Stored data
........

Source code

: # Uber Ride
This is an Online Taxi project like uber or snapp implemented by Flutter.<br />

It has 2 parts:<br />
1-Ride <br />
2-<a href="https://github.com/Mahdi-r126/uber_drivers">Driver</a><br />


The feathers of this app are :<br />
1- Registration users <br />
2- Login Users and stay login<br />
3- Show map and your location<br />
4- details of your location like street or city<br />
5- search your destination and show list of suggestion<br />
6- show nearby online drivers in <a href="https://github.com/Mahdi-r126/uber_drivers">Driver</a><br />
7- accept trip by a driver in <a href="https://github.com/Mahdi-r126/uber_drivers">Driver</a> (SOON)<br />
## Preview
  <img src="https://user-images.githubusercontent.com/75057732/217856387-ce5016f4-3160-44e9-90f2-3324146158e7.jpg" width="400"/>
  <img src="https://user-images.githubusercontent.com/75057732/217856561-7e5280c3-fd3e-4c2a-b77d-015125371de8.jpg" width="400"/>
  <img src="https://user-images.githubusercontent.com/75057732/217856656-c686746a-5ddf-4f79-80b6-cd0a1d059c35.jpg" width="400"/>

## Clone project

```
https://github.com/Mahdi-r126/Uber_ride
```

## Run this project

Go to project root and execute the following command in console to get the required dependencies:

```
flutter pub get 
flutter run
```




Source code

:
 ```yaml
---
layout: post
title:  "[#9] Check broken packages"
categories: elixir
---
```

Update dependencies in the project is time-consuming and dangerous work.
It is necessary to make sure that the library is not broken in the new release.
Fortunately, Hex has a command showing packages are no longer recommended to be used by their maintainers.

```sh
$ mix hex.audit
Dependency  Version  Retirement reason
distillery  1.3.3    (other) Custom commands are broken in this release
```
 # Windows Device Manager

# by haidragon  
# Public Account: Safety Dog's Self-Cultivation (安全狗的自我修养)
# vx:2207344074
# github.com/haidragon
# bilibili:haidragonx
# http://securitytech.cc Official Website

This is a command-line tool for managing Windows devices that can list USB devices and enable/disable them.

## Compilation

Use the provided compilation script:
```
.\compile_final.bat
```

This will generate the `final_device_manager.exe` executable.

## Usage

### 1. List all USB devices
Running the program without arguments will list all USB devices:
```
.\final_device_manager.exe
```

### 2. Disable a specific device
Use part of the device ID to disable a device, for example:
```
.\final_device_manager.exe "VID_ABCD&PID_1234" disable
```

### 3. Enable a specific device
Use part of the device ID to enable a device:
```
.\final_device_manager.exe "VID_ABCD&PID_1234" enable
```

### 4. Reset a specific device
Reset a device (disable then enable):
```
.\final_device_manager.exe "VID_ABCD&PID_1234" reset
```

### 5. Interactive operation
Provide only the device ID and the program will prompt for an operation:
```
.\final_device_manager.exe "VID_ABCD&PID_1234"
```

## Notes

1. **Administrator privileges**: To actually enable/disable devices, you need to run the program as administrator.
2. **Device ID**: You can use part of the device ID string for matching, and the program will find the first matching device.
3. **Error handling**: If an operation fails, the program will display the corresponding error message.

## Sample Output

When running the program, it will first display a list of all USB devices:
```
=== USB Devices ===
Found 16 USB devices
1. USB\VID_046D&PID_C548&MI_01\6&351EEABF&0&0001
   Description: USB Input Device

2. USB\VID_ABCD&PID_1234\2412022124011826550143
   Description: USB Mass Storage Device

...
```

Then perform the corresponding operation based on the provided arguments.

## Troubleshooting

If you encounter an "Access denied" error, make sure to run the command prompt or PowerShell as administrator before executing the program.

........

▶ [Prompt]:
Line count for the word "first": work out how many lines of the data above include it, and reply with that number alone.

▶ [Response for this exercise]:
2